■ **TASK**
A letter-for-letter copy of the listing is required, with no pictures in it.

■ **PROVIDED DATA**

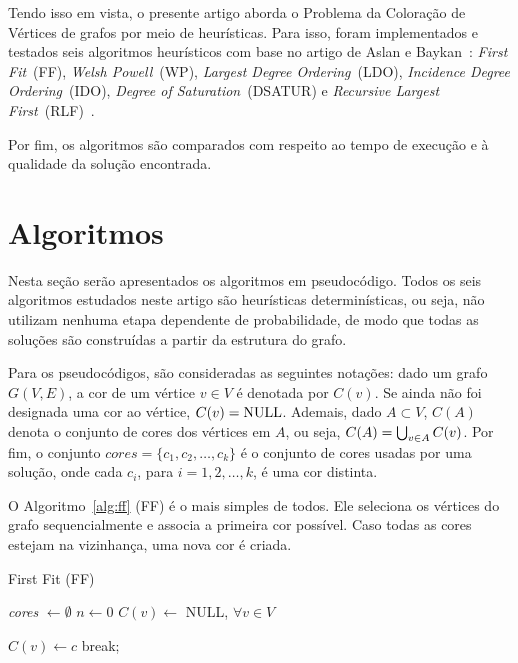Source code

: \documentclass[10pt, twocolumn]{article}
\begin{document}
Tendo isso em vista, o presente artigo aborda o Problema da Coloração de Vértices
de grafos por meio de heurísticas.
Para isso, foram implementados e testados seis algoritmos heurísticos com base no artigo de
Aslan e Baykan~\cite{AsBa18}: \emph{First Fit}~(FF), \emph{Welsh Powell}~(WP),
\emph{Largest Degree Ordering}~(LDO), \emph{Incidence Degree Ordering}~(IDO),
\emph{Degree of Saturation}~(DSATUR) e \emph{Recursive Largest First}~(RLF)~\cite{AsBa18}.

Por fim, os algoritmos são comparados com respeito ao tempo de execução e à
qualidade da solução encontrada.


\section{Algoritmos}

Nesta seção serão apresentados os algoritmos em pseudocódigo.
Todos os seis algoritmos estudados neste artigo são heurísticas determinísticas,
ou seja, não utilizam nenhuma etapa dependente de probabilidade, de modo que
todas as soluções são construídas a partir da estrutura do grafo.

Para os pseudocódigos, são consideradas as seguintes notações:
dado um grafo $G(V,E)$, a cor de um vértice $v \in V$ é denotada por $C(v)$.
Se ainda não foi designada uma cor ao vértice, $C(v) = \textnormal{NULL}$.
Ademais, dado $A \subset V$, $C(A)$ denota o conjunto de cores dos vértices em $A$,
ou seja, $C(A)\nobreak=\nobreak\bigcup_{v \in A} C(v)$. Por fim, o conjunto
$cores = \{c_1, c_2, \dots, c_k\}$ é o conjunto de cores usadas por uma solução,
onde cada $c_i$, para $i = 1, 2, \dots, k$, é uma cor distinta.

O Algoritmo~\ref{alg:ff} (FF) é o mais simples de todos. Ele seleciona os vértices
do grafo sequencialmente e associa a primeira cor possível. Caso todas as cores
estejam na vizinhança, uma nova cor é criada.

\begin{algorithm}
\caption{First Fit (FF)}
\label{alg:ff}


\emph{cores} $\gets \emptyset$\;
$n \gets 0$\;
$C(v) \gets$ NULL, $\forall v \in V$\;

 {
     {
         {
            $C(v) \gets c$\;
            break;
        }
    }
}
\;

\end{algorithm}
\end{document}
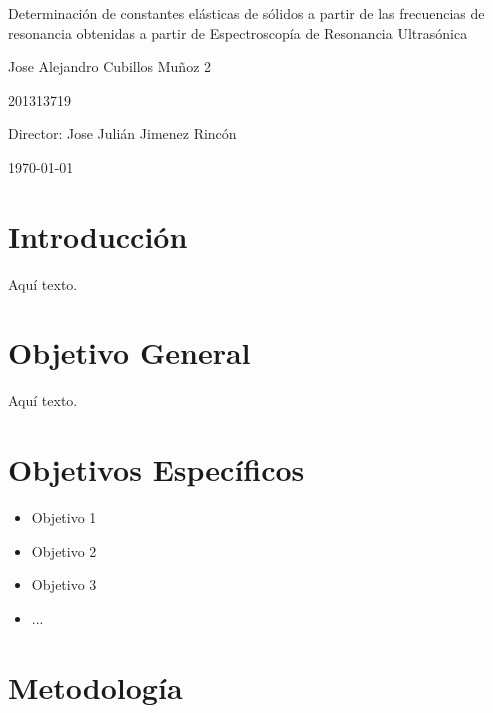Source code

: \documentclass[12pt]{article}
\begin{document}
\begin{center}
\Huge
Determinación de constantes elásticas de sólidos a partir de las frecuencias de resonancia obtenidas a partir de Espectroscopía de Resonancia Ultrasónica

\vspace{3mm}
\Large Jose Alejandro Cubillos Muñoz 2

\large
201313719


\vspace{2mm}
\Large
Director: Jose Julián Jimenez Rincón

\normalsize
\vspace{2mm}

\today
\end{center}


\normalsize
\section{Introducción}


Aqu\'i texto.


\section{Objetivo General}


Aqu\'i texto.


\section{Objetivos Específicos}


\begin{itemize}
	\item Objetivo 1
	\item Objetivo 2
	\item Objetivo 3
	\item ...
\end{itemize}

\section{Metodología}
\end{document}

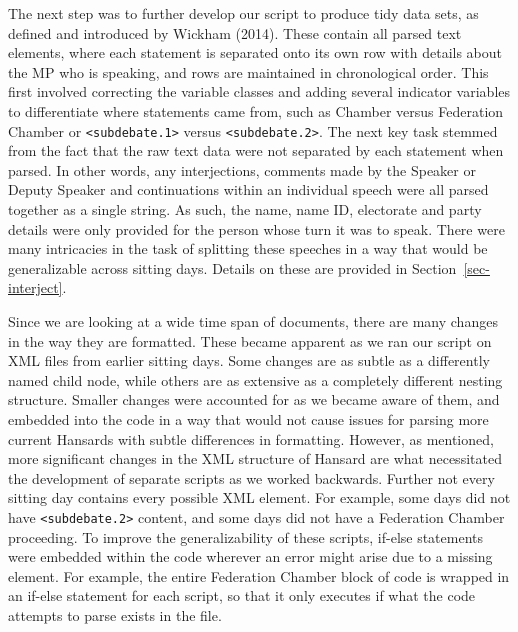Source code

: \documentclass[
  letterpaper,
  DIV=11,
  numbers=noendperiod]{scrartcl}
\begin{document}
The next step was to further develop our script to produce tidy data
sets, as defined and introduced by Wickham (2014). These contain all
parsed text elements, where each statement is separated onto its own row
with details about the MP who is speaking, and rows are maintained in
chronological order. This first involved correcting the variable classes
and adding several indicator variables to differentiate where statements
came from, such as Chamber versus Federation Chamber or
\texttt{\textless{}subdebate.1\textgreater{}} versus
\texttt{\textless{}subdebate.2\textgreater{}}. The next key task stemmed
from the fact that the raw text data were not separated by each
statement when parsed. In other words, any interjections, comments made
by the Speaker or Deputy Speaker and continuations within an individual
speech were all parsed together as a single string. As such, the name,
name ID, electorate and party details were only provided for the person
whose turn it was to speak. There were many intricacies in the task of
splitting these speeches in a way that would be generalizable across
sitting days. Details on these are provided in
Section~\ref{sec-interject}.

Since we are looking at a wide time span of documents, there are many
changes in the way they are formatted. These became apparent as we ran
our script on XML files from earlier sitting days. Some changes are as
subtle as a differently named child node, while others are as extensive
as a completely different nesting structure. Smaller changes were
accounted for as we became aware of them, and embedded into the code in
a way that would not cause issues for parsing more current Hansards with
subtle differences in formatting. However, as mentioned, more
significant changes in the XML structure of Hansard are what
necessitated the development of separate scripts as we worked backwards.
Further not every sitting day contains every possible XML element. For
example, some days did not have
\texttt{\textless{}subdebate.2\textgreater{}} content, and some days did
not have a Federation Chamber proceeding. To improve the
generalizability of these scripts, if-else statements were embedded
within the code wherever an error might arise due to a missing element.
For example, the entire Federation Chamber block of code is wrapped in
an if-else statement for each script, so that it only executes if what
the code attempts to parse exists in the file.
\end{document}
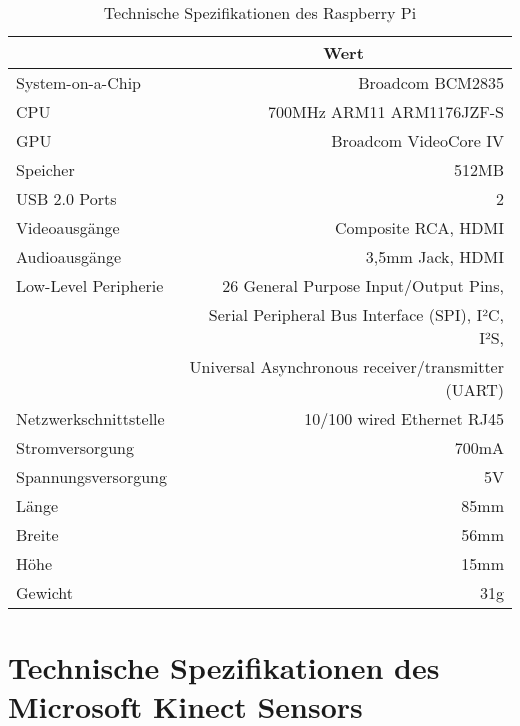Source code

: \begin{table}[ht]
\caption{Technische Spezifikationen des Raspberry Pi}
\begin{center}
\begin{tabular}{|l|r|}
\hline
\rowcolor{lightgray} \multicolumn{1}{|c|}{\textbf{Spezifikation}} & \multicolumn{1}{|c|}{\textbf{Wert}}\\
\hline
System-on-a-Chip & Broadcom BCM2835\\
\hline
CPU & 700MHz ARM11 ARM1176JZF-S\\
\hline
GPU & Broadcom VideoCore IV\\
\hline
Speicher & 512MB\\
\hline
USB 2.0 Ports & 2\\
\hline
Videoausgänge & Composite RCA, HDMI\\
\hline
Audioausgänge & 3,5mm Jack, HDMI\\
\hline
Low-Level Peripherie & 26 General Purpose Input/Output Pins,\\
& Serial Peripheral Bus Interface (SPI), I²C, I²S,\\
& Universal Asynchronous receiver/transmitter (UART)\\
\hline
Netzwerkschnittstelle & 10/100 wired Ethernet RJ45\\
\hline
Stromversorgung & 700mA\\
\hline
Spannungsversorgung & 5V\\
\hline
Länge & 85mm\\
\hline
Breite & 56mm\\
\hline
Höhe & 15mm\\
\hline
Gewicht & 31g\\
\hline
\end{tabular}
\end{center}
\label{tab:raspberry}
\end{table}

\clearpage{}

\section{Technische Spezifikationen des Microsoft Kinect Sensors}
\label{app:kinect}

\clearpage{}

■ **EXERCISE RESULT**
Source code

: \documentclass[10pt, twocolumn]{article}
\begin{document}
Tendo isso em vista, o presente artigo aborda o Problema da Coloração de Vértices
de grafos por meio de heurísticas.
Para isso, foram implementados e testados seis algoritmos heurísticos com base no artigo de
Aslan e Baykan~\cite{AsBa18}: \emph{First Fit}~(FF), \emph{Welsh Powell}~(WP),
\emph{Largest Degree Ordering}~(LDO), \emph{Incidence Degree Ordering}~(IDO),
\emph{Degree of Saturation}~(DSATUR) e \emph{Recursive Largest First}~(RLF)~\cite{AsBa18}.

Por fim, os algoritmos são comparados com respeito ao tempo de execução e à
qualidade da solução encontrada.


\section{Algoritmos}

Nesta seção serão apresentados os algoritmos em pseudocódigo.
Todos os seis algoritmos estudados neste artigo são heurísticas determinísticas,
ou seja, não utilizam nenhuma etapa dependente de probabilidade, de modo que
todas as soluções são construídas a partir da estrutura do grafo.

Para os pseudocódigos, são consideradas as seguintes notações:
dado um grafo $G(V,E)$, a cor de um vértice $v \in V$ é denotada por $C(v)$.
Se ainda não foi designada uma cor ao vértice, $C(v) = \textnormal{NULL}$.
Ademais, dado $A \subset V$, $C(A)$ denota o conjunto de cores dos vértices em $A$,
ou seja, $C(A)\nobreak=\nobreak\bigcup_{v \in A} C(v)$. Por fim, o conjunto
$cores = \{c_1, c_2, \dots, c_k\}$ é o conjunto de cores usadas por uma solução,
onde cada $c_i$, para $i = 1, 2, \dots, k$, é uma cor distinta.

O Algoritmo~\ref{alg:ff} (FF) é o mais simples de todos. Ele seleciona os vértices
do grafo sequencialmente e associa a primeira cor possível. Caso todas as cores
estejam na vizinhança, uma nova cor é criada.

\begin{algorithm}
\caption{First Fit (FF)}
\label{alg:ff}


\emph{cores} $\gets \emptyset$\;
$n \gets 0$\;
$C(v) \gets$ NULL, $\forall v \in V$\;

 {
     {
         {
            $C(v) \gets c$\;
            break;
        }
    }
}
\;

\end{algorithm}
\end{document}
Source code

: \documentclass[12pt]{article}
\begin{document}
\begin{center}
\Huge
Determinación de constantes elásticas de sólidos a partir de las frecuencias de resonancia obtenidas a partir de Espectroscopía de Resonancia Ultrasónica

\vspace{3mm}
\Large Jose Alejandro Cubillos Muñoz 2

\large
201313719


\vspace{2mm}
\Large
Director: Jose Julián Jimenez Rincón

\normalsize
\vspace{2mm}

\today
\end{center}


\normalsize
\section{Introducción}


Aqu\'i texto.


\section{Objetivo General}


Aqu\'i texto.


\section{Objetivos Específicos}


\begin{itemize}
	\item Objetivo 1
	\item Objetivo 2
	\item Objetivo 3
	\item ...
\end{itemize}

\section{Metodología}
\end{document}

Source code

: \documentclass[
  letterpaper,
  DIV=11,
  numbers=noendperiod]{scrartcl}
\begin{document}
The next step was to further develop our script to produce tidy data
sets, as defined and introduced by Wickham (2014). These contain all
parsed text elements, where each statement is separated onto its own row
with details about the MP who is speaking, and rows are maintained in
chronological order. This first involved correcting the variable classes
and adding several indicator variables to differentiate where statements
came from, such as Chamber versus Federation Chamber or
\texttt{\textless{}subdebate.1\textgreater{}} versus
\texttt{\textless{}subdebate.2\textgreater{}}. The next key task stemmed
from the fact that the raw text data were not separated by each
statement when parsed. In other words, any interjections, comments made
by the Speaker or Deputy Speaker and continuations within an individual
speech were all parsed together as a single string. As such, the name,
name ID, electorate and party details were only provided for the person
whose turn it was to speak. There were many intricacies in the task of
splitting these speeches in a way that would be generalizable across
sitting days. Details on these are provided in
Section~\ref{sec-interject}.

Since we are looking at a wide time span of documents, there are many
changes in the way they are formatted. These became apparent as we ran
our script on XML files from earlier sitting days. Some changes are as
subtle as a differently named child node, while others are as extensive
as a completely different nesting structure. Smaller changes were
accounted for as we became aware of them, and embedded into the code in
a way that would not cause issues for parsing more current Hansards with
subtle differences in formatting. However, as mentioned, more
significant changes in the XML structure of Hansard are what
necessitated the development of separate scripts as we worked backwards.
Further not every sitting day contains every possible XML element. For
example, some days did not have
\texttt{\textless{}subdebate.2\textgreater{}} content, and some days did
not have a Federation Chamber proceeding. To improve the
generalizability of these scripts, if-else statements were embedded
within the code wherever an error might arise due to a missing element.
For example, the entire Federation Chamber block of code is wrapped in
an if-else statement for each script, so that it only executes if what
the code attempts to parse exists in the file.
\end{document}
Source code

: \begin{table}[ht]
\caption{Technische Spezifikationen des Raspberry Pi}
\begin{center}
\begin{tabular}{|l|r|}
\hline
\rowcolor{lightgray} \multicolumn{1}{|c|}{\textbf{Spezifikation}} & \multicolumn{1}{|c|}{\textbf{Wert}}\\
\hline
System-on-a-Chip & Broadcom BCM2835\\
\hline
CPU & 700MHz ARM11 ARM1176JZF-S\\
\hline
GPU & Broadcom VideoCore IV\\
\hline
Speicher & 512MB\\
\hline
USB 2.0 Ports & 2\\
\hline
Videoausgänge & Composite RCA, HDMI\\
\hline
Audioausgänge & 3,5mm Jack, HDMI\\
\hline
Low-Level Peripherie & 26 General Purpose Input/Output Pins,\\
& Serial Peripheral Bus Interface (SPI), I²C, I²S,\\
& Universal Asynchronous receiver/transmitter (UART)\\
\hline
Netzwerkschnittstelle & 10/100 wired Ethernet RJ45\\
\hline
Stromversorgung & 700mA\\
\hline
Spannungsversorgung & 5V\\
\hline
Länge & 85mm\\
\hline
Breite & 56mm\\
\hline
Höhe & 15mm\\
\hline
Gewicht & 31g\\
\hline
\end{tabular}
\end{center}
\label{tab:raspberry}
\end{table}

\clearpage{}

\section{Technische Spezifikationen des Microsoft Kinect Sensors}
\label{app:kinect}

\clearpage{}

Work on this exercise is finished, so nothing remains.